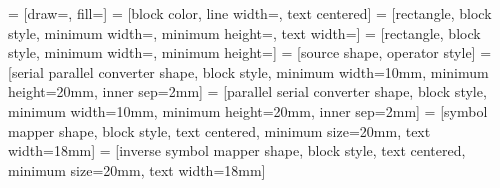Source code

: %



%
%
%
   = [draw=\blockdrawcolor,
      fill=\blockfillcolor]
%
   = [block color,
      line width=\blocklinewidth,
      text centered]
%
   = [rectangle,
      block style,
      minimum width=\blockwidth,
      minimum height=\blockheight,
      text width=\blocktextwidth]
%
   = [rectangle,
      block style,
      minimum width=\filterwidth,
      minimum height=\filterheight]
%
   = [source shape,
      operator style]
%
   = [serial parallel converter shape,
      block style,
      minimum width=10mm,
      minimum height=20mm,
      inner sep=2mm]
%
   = [parallel serial converter shape,
      block style,
      minimum width=10mm,
      minimum height=20mm,
      inner sep=2mm]
%
   = [symbol mapper shape,
      block style,
      text centered,
      minimum size=20mm,
      text width=18mm]
%
   = [inverse symbol mapper shape,
      block style,
      text centered,
      minimum size=20mm,
      text width=18mm]



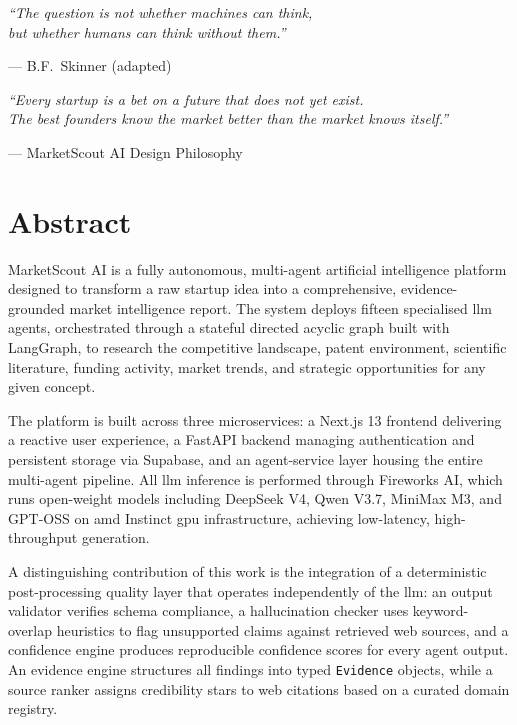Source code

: \documentclass[12pt,a4paper,oneside]{book}
\begin{document}
\newpage
\vspace*{5cm}
\epigraph{%
  \itshape
  ``The question is not whether machines can think,\\
  but whether humans can think without them.''
}{--- B.F.\ Skinner (adapted)}
\vspace{3cm}
\epigraph{%
  \itshape
  ``Every startup is a bet on a future that does not yet exist.\\
  The best founders know the market better than the market knows itself.''
}{--- MarketScout AI Design Philosophy}

\chapter*{Abstract}

MarketScout AI is a fully autonomous, multi-agent artificial intelligence platform designed to transform a raw startup idea into a comprehensive, evidence-grounded market intelligence report. The system deploys fifteen specialised \gls{llm} agents, orchestrated through a stateful directed acyclic graph built with LangGraph, to research the competitive landscape, patent environment, scientific literature, funding activity, market trends, and strategic opportunities for any given concept.

The platform is built across three microservices: a Next.js 13 frontend delivering a reactive user experience, a FastAPI backend managing authentication and persistent storage via Supabase, and an agent-service layer housing the entire multi-agent pipeline. All \gls{llm} inference is performed through Fireworks AI, which runs open-weight models including DeepSeek V4, Qwen V3.7, MiniMax M3, and GPT-OSS on \gls{amd} Instinct \gls{gpu} infrastructure, achieving low-latency, high-throughput generation.

A distinguishing contribution of this work is the integration of a deterministic post-processing quality layer that operates independently of the \gls{llm}: an output validator verifies schema compliance, a hallucination checker uses keyword-overlap heuristics to flag unsupported claims against retrieved web sources, and a confidence engine produces reproducible confidence scores for every agent output. An evidence engine structures all findings into typed \texttt{Evidence} objects, while a source ranker assigns credibility stars to web citations based on a curated domain registry.
\end{document}
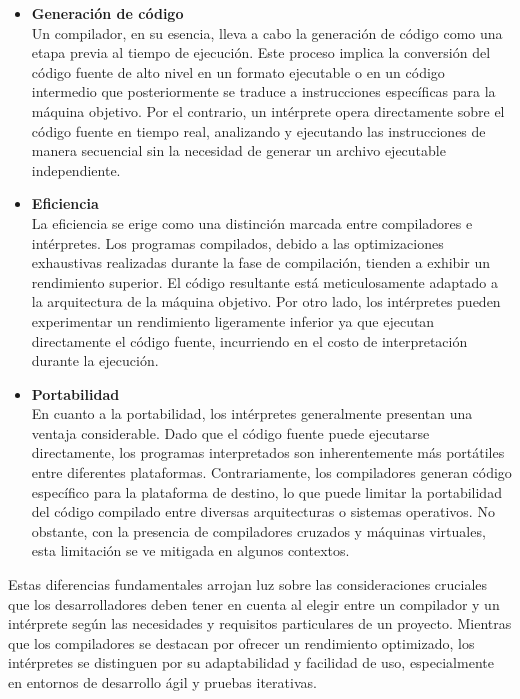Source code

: \begin{itemize}
  \item \textbf{Generación de código} \\
  Un compilador, en su esencia, lleva a cabo la generación de código como una etapa previa al tiempo de ejecución. Este proceso implica la conversión del código fuente de alto nivel en un formato ejecutable o en un código intermedio que posteriormente se traduce a instrucciones específicas para la máquina objetivo. Por el contrario, un intérprete opera directamente sobre el código fuente en tiempo real, analizando y ejecutando las instrucciones de manera secuencial sin la necesidad de generar un archivo ejecutable independiente. \parencite{AlfonsecaMoreno2006}
  \item \textbf{Eficiencia} \\
  La eficiencia se erige como una distinción marcada entre compiladores e intérpretes. Los programas compilados, debido a las optimizaciones exhaustivas realizadas durante la fase de compilación, tienden a exhibir un rendimiento superior. El código resultante está meticulosamente adaptado a la arquitectura de la máquina objetivo. Por otro lado, los intérpretes pueden experimentar un rendimiento ligeramente inferior ya que ejecutan directamente el código fuente, incurriendo en el costo de interpretación durante la ejecución. \parencite{AlfonsecaMoreno2006}
  \item \textbf{Portabilidad} \\
  En cuanto a la portabilidad, los intérpretes generalmente presentan una ventaja considerable. Dado que el código fuente puede ejecutarse directamente, los programas interpretados son inherentemente más portátiles entre diferentes plataformas. Contrariamente, los compiladores generan código específico para la plataforma de destino, lo que puede limitar la portabilidad del código compilado entre diversas arquitecturas o sistemas operativos. No obstante, con la presencia de compiladores cruzados y máquinas virtuales, esta limitación se ve mitigada en algunos contextos. \parencite{AlfonsecaMoreno2006}
\end{itemize}

Estas diferencias fundamentales arrojan luz sobre las consideraciones cruciales que los desarrolladores deben tener en cuenta al elegir entre un compilador y un intérprete según las necesidades y requisitos particulares de un proyecto. Mientras que los compiladores se destacan por ofrecer un rendimiento optimizado, los intérpretes se distinguen por su adaptabilidad y facilidad de uso, especialmente en entornos de desarrollo ágil y pruebas iterativas.


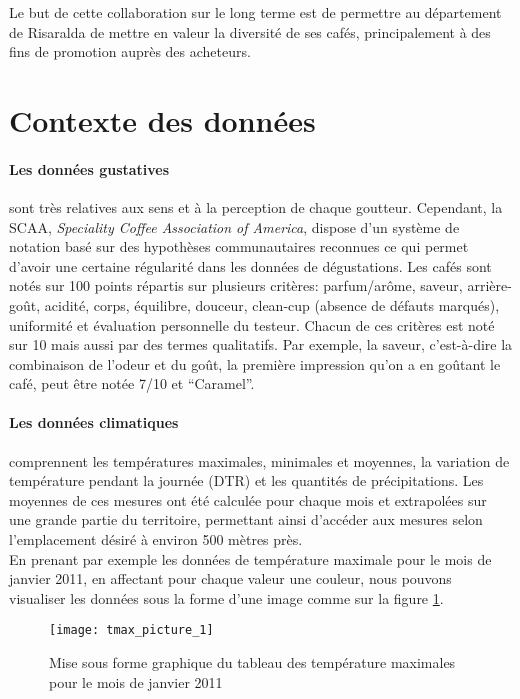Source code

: Le but de cette collaboration sur le long terme est de permettre au département de Risaralda de mettre en valeur la diversité de ses cafés, principalement à des fins de promotion auprès des acheteurs. \\


\section{Contexte des données}
\paragraph{Les données gustatives}sont très relatives aux sens et à la perception de chaque goutteur. Cependant, la SCAA, \textit{Speciality Coffee Association of America}, dispose d’un système de notation basé sur des hypothèses communautaires reconnues ce qui permet d’avoir une certaine régularité dans les données de dégustations. Les cafés sont notés sur 100 points répartis sur plusieurs critères: parfum/arôme, saveur, arrière-goût, acidité, corps, équilibre, douceur, clean-cup (absence de défauts marqués), uniformité et évaluation personnelle du testeur.  Chacun de ces critères est noté sur 10 mais aussi par des termes qualitatifs. Par exemple, la saveur, c’est-à-dire la combinaison de l’odeur et du goût, la première impression qu’on a en goûtant le café, peut être notée 7/10 et “Caramel”. 

\paragraph{Les données climatiques}comprennent les températures maximales, minimales et moyennes, la variation de température pendant la journée (DTR) et les quantités de précipitations. Les moyennes de ces mesures ont été calculée pour chaque mois et extrapolées sur une grande partie du territoire, permettant ainsi d’accéder aux mesures selon l’emplacement désiré à environ 500 mètres près. \\

En prenant par exemple les données de température maximale pour le mois de janvier 2011, en affectant pour chaque valeur une couleur, nous pouvons visualiser les données sous la forme d'une image comme sur la figure \ref{tmax_picture}.


\begin{figure}[h]
	\texttt{[image: tmax\_picture\_1]}
	\caption{\label{tmax_picture} Mise sous forme graphique du tableau des température maximales pour le mois de janvier 2011 }
\end{figure}

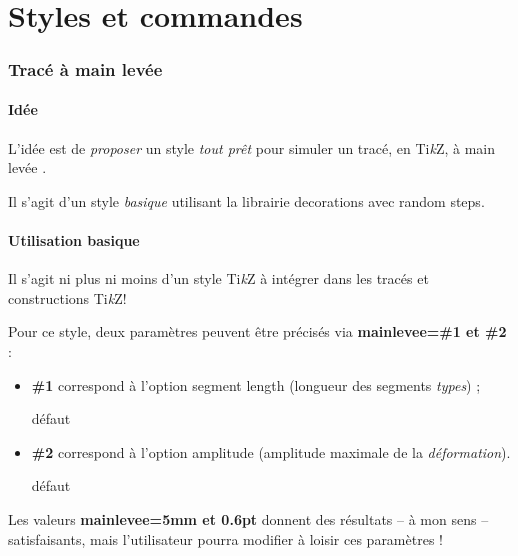\documentclass[french,a4paper,11pt]{article}
\providecommand\tikzlogo{Ti\textit{k}Z}
\let\TikZ\tikzlogo
\newcommand\Cle[1]{{\bfseries\sffamily\textlangle #1\textrangle}}
\begin{document}
\vfill~

\pagebreak

\part{Styles et commandes}

\section{Tracé à main levée}

\subsection{Idée}

\begin{tipblock}
L'idée est de \textit{proposer} un style \textit{tout prêt} pour simuler un tracé, en \TikZ, à \og main levée \fg.

Il s'agit d'un style \textit{basique} utilisant la librairie \textsf{decorations} avec \textsf{random steps}.
\end{tipblock}

\begin{DemoCode}
\end{DemoCode}

\subsection{Utilisation basique}

\begin{cautionblock}
Il s'agit ni plus ni moins d'un style \TikZ{} à intégrer dans les tracés et constructions \TikZ !

\smallskip

Pour ce style, deux paramètres peuvent être précisés via \Cle{mainlevee=\#1 et \#2} :

\begin{itemize}
	\item \Cle{\#1} correspond à l'option \textsf{segment length} (longueur des segments \textit{types}) ;
	
	\hfill{}défaut \Cle{5mm}
	\item \Cle{\#2} correspond à l'option \textsf{amplitude} (amplitude maximale de la \textit{déformation}).
	
	\hfill{}défaut \Cle{0.6pt}
\end{itemize}

Les valeurs \Cle{mainlevee=5mm et 0.6pt} donnent des résultats -- à mon sens -- satisfaisants, mais l'utilisateur pourra modifier à loisir ces paramètres !
\end{cautionblock}
\end{document}
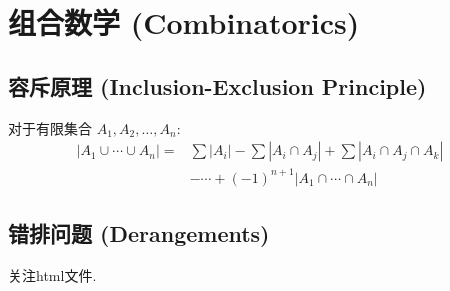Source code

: \documentclass[a4paper,12pt]{ctexart}
\begin{document}
\section{组合数学 (Combinatorics)}

\subsection{容斥原理 (Inclusion-Exclusion Principle)}
对于有限集合 $A_1, A_2, \ldots, A_n$:
\begin{align*}
|A_1 \cup \cdots \cup A_n| = &\sum |A_i| - \sum |A_i \cap A_j| + \sum |A_i \cap A_j \cap A_k| \\
&- \cdots + (-1)^{n+1} |A_1 \cap \cdots \cap A_n|
\end{align*}

\subsection{错排问题 (Derangements)}
关注html文件.
\end{document}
========
TASK INSTRUCTIONS
State how many lines of the records above contain the word "figure", giving only that number.

OUTPUT OF THE TASK
3